In the event of PPP Company default, the lenders should be allowed to step in to rescue the PPP project and protect their loan. The Authority should permit (and rely on) the lenders to take control of the PPP project in such circumstances. The lenders' right to step in is typically provided for in a direct agreement entered into between the Authority, the PPP Company and the lenders.

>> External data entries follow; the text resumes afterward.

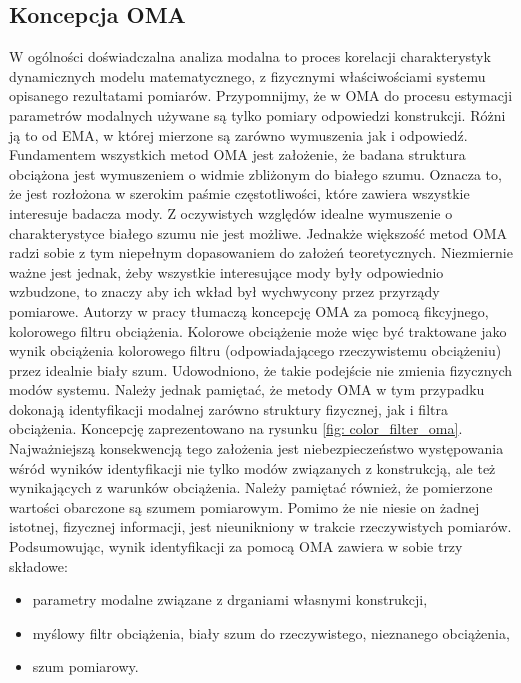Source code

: \subsection{Koncepcja OMA}
W ogólności doświadczalna analiza modalna to proces korelacji charakterystyk dynamicznych modelu matematycznego, z fizycznymi właściwościami systemu opisanego rezultatami pomiarów. Przypomnijmy, że w OMA do procesu estymacji parametrów modalnych używane są tylko pomiary odpowiedzi konstrukcji. Różni ją to od EMA, w której mierzone są zarówno wymuszenia jak i odpowiedź. 
Fundamentem wszystkich metod OMA jest założenie, że badana struktura obciążona jest wymuszeniem o widmie zbliżonym do białego szumu. Oznacza to, że  jest rozłożona w szerokim paśmie częstotliwości, które zawiera wszystkie interesuje badacza mody. Z oczywistych względów idealne wymuszenie o charakterystyce białego szumu nie jest możliwe. Jednakże większość metod OMA radzi sobie z tym niepełnym dopasowaniem do założeń teoretycznych. Niezmiernie ważne jest jednak, żeby wszystkie interesujące mody były odpowiednio wzbudzone, to znaczy aby ich wkład był wychwycony przez przyrządy pomiarowe. Autorzy w pracy \cite{Brincker2015} tłumaczą koncepcję OMA za  pomocą fikcyjnego, kolorowego filtru obciążenia.  Kolorowe obciążenie może więc być traktowane jako wynik obciążenia kolorowego filtru (odpowiadającego rzeczywistemu obciążeniu) przez idealnie biały szum. Udowodniono, że takie podejście nie zmienia fizycznych modów systemu. Należy jednak pamiętać, że metody OMA w tym przypadku dokonają identyfikacji modalnej zarówno struktury fizycznej, jak i filtra obciążenia. Koncepcję zaprezentowano na rysunku \ref{fig: color_filter_oma}. Najważniejszą konsekwencją tego założenia jest niebezpieczeństwo występowania wśród wyników identyfikacji nie tylko modów związanych z konstrukcją, ale też wynikających z warunków obciążenia. Należy pamiętać również, że pomierzone wartości obarczone są szumem pomiarowym. Pomimo że nie niesie on żadnej istotnej, fizycznej informacji, jest nieunikniony w trakcie rzeczywistych pomiarów. Podsumowując, wynik identyfikacji za pomocą OMA zawiera w sobie trzy składowe:
\begin{itemize}
	\item parametry modalne związane z drganiami własnymi konstrukcji,
	\item myślowy filtr obciążenia,  biały szum do rzeczywistego, nieznanego obciążenia,
	\item szum pomiarowy.
\end{itemize}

The PPP contract will be terminated only if lenders choose not to step in, fail in the step-in or choose to step out of the non-performing project. In these cases, it is reasonable to assume that the PPP Company's equity will be lost and no compensation will therefore be payable. Compensation would, however, normally be owed to the PPP Company's lenders (either directly or through the PPP Company). This is justified by the fact that the PPP project assets (or the rights over them) are transferred back to the Authority upon termination. This compensation is provided for either in the PPP contract, the applicable legal code or other agreements (e.g. where the public sector has agreed to guarantee the project's debt).

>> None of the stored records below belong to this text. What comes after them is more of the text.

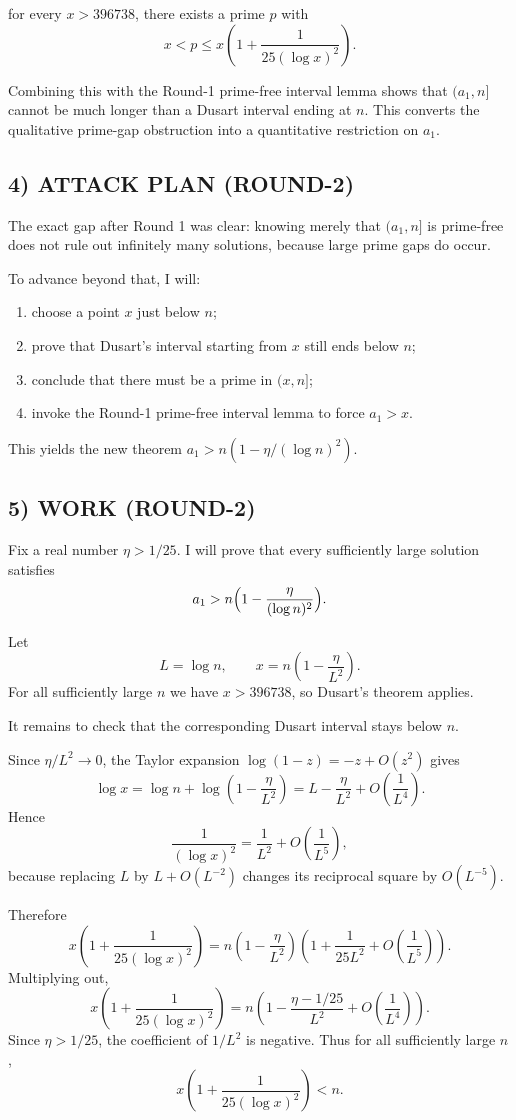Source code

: for every $x>396738$, there exists a prime $p$ with
\[
x<p\leq x\left(1+\frac{1}{25(\log x)^{2}}\right).
\]

Combining this with the Round-1 prime-free interval lemma shows that $(a_{1},n]$ cannot be much longer than a Dusart interval ending at $n$. This converts the qualitative prime-gap obstruction into a quantitative restriction on $a_{1}$.

\subsection*{4) ATTACK PLAN (ROUND-2)}
The exact gap after Round 1 was clear: knowing merely that $(a_{1},n]$ is prime-free does not rule out infinitely many solutions, because large prime gaps do occur.

To advance beyond that, I will:
\begin{enumerate}
\item choose a point $x$ just below $n$;
\item prove that Dusart's interval starting from $x$ still ends below $n$;
\item conclude that there must be a prime in $(x,n]$;
\item invoke the Round-1 prime-free interval lemma to force $a_{1}>x$.
\end{enumerate}
This yields the new theorem $a_{1}>n(1-\eta/(\log n)^{2})$.

\subsection*{5) WORK (ROUND-2)}
Fix a real number $\eta>1/25$. I will prove that every sufficiently large solution satisfies
\[
a_{1}>n\Bigl(1-\frac{\eta}{(\log n)^{2}}\Bigr).
\]

Let
\[
L=\log n,
\qquad
x=n\left(1-\frac{\eta}{L^{2}}\right).
\]
For all sufficiently large $n$ we have $x>396738$, so Dusart's theorem applies.

It remains to check that the corresponding Dusart interval stays below $n$.

Since $\eta/L^{2}\to 0$, the Taylor expansion $\log(1-z)=-z+O(z^{2})$ gives
\[
\log x
=\log n+\log\left(1-\frac{\eta}{L^{2}}\right)
=L-\frac{\eta}{L^{2}}+O\!\left(\frac{1}{L^{4}}\right).
\]
Hence
\[
\frac{1}{(\log x)^{2}}
=\frac{1}{L^{2}}+O\!\left(\frac{1}{L^{5}}\right),
\]
because replacing $L$ by $L+O(L^{-2})$ changes its reciprocal square by $O(L^{-5})$.

Therefore
\[
x\left(1+\frac{1}{25(\log x)^{2}}\right)
=n\left(1-\frac{\eta}{L^{2}}\right)
\left(1+\frac{1}{25L^{2}}+O\!\left(\frac{1}{L^{5}}\right)\right).
\]
Multiplying out,
\[
x\left(1+\frac{1}{25(\log x)^{2}}\right)
=n\left(1-\frac{\eta-1/25}{L^{2}}+O\!\left(\frac{1}{L^{4}}\right)\right).
\]
Since $\eta>1/25$, the coefficient of $1/L^{2}$ is negative. Thus for all sufficiently large $n$,
\[
x\left(1+\frac{1}{25(\log x)^{2}}\right)<n.
\]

Termination payments for PPP Company defaults are a key issue in PPP contracts as they are fundamental to their bank-ability. Several methods can be used to determine the compensation payment that the Authority is obliged to make to the PPP Company / its lenders, including:
• repayment of all or a pre-specified part of the outstanding debt (to the extent that it has been properly used for financing the project assets);
• the depreciated book value of project assets (there are several variants of this general approach);
• the net present value of the expected future net cash out-flow that would have been payable by the Authority if termination had not occurred (i.e. the expected service fee less the costs that the Authority will have to incur as a result of the termination); and
• an open-market sale (i.e. the Authority re-tenders the PPP contract, selects a new PPP Company to continue with the contract and then pays the original PPP Company/its lenders the proceeds it receives from the sale).
Each of these methods has pros and cons. For example, it is often argued that the lenders should not be guaranteed full debt recovery upon termination as this would remove their incentives to conduct thorough due diligence and careful project monitoring. Also, the open-market sale method will not work well if there is no liquid market for PPP contracts. Finally, the net present value approach may be conceptually appealing, but forecasting future revenues and costs can be difficult and lead to disputes. This explains why the parties often adopt solutions that rely on simplicity and certainty of the outcome.

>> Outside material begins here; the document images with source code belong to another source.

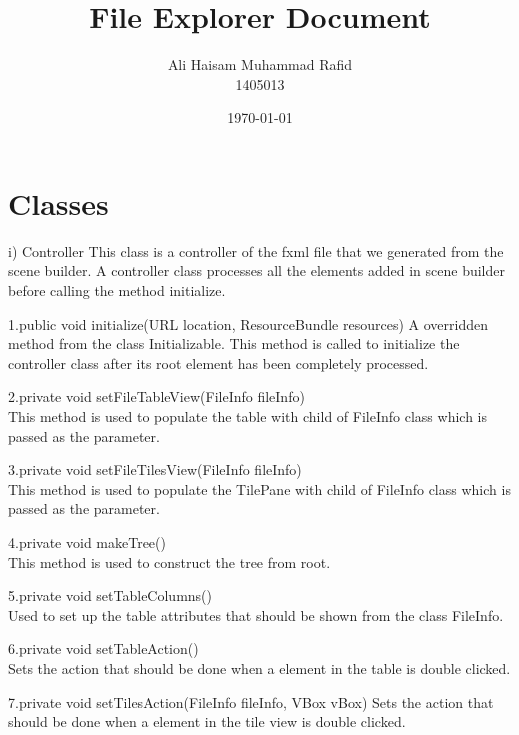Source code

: \documentclass{article}
\title{File Explorer Document}
\author{Ali Haisam Muhammad Rafid\\1405013}
\date{\today}
\begin{document}
	\maketitle
	\newenvironment{class}{\begin{description}[font = \bfseries \ttfamily]}{\end{description}}
	\newenvironment{method}{\begin{description}[font = \normalfont \ttfamily]}{\end{description}}
	\section*{Classes}
	\begin{class}
		\item[ i) Controller] \hfill \break
		This class is a controller of the fxml file that we generated from the scene builder. A controller class processes all the elements added in scene builder before calling the method initialize.
		\begin{method}
			\item[1.public void initialize(URL location, ResourceBundle resources)] A overridden method from the class Initializable. This method is called to initialize the controller class after its root element has been completely processed.
			\item[2.private void setFileTableView(FileInfo fileInfo)] ~\\This method is used to populate the table with child of FileInfo class which is passed as the parameter.
			\item[3.private void setFileTilesView(FileInfo fileInfo)] ~\\This method is used to populate the TilePane with child of FileInfo class which is passed as the parameter.
			\item[4.private void makeTree()] ~\\This method is used to construct the tree from root.
			\item[5.private void setTableColumns()] ~\\Used to set up the table attributes that should be shown from the class FileInfo.
			\item[6.private void setTableAction()] ~\\Sets the action that should be done when a element in the table is double clicked. 
			\item[7.private void setTilesAction(FileInfo fileInfo, VBox vBox)] Sets the action that should be done when a element in the tile view is double clicked.

\end{method}
\end{class}
\end{document}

As a general principle, it is important to ensure that the public sector should not be financially incentivised to seek early termination. Equally, lenders should not expect to avoid financial losses at the undue expense of the public sector. The UK is a good example of arrangements that achieve a balanced outcome:
• Where there is a liquid market for similar PPP contracts, upon termination due to PPP Company default the Authority can opt to "sell" the remaining period of the PPP contract. The sum paid by the best bidder for such "sale" will be used to pay the compensation to the lenders of the original PPP Company. This is known as the "market-value compensation".
• Where there is no liquid market for similar PPP contracts, the compensation owed to the lenders will typically be deter-mined through the net present value of the future cash flow of the PPP contract over its remaining life (to which "rectification costs" are deducted) This is the so-called "fair-value compensation".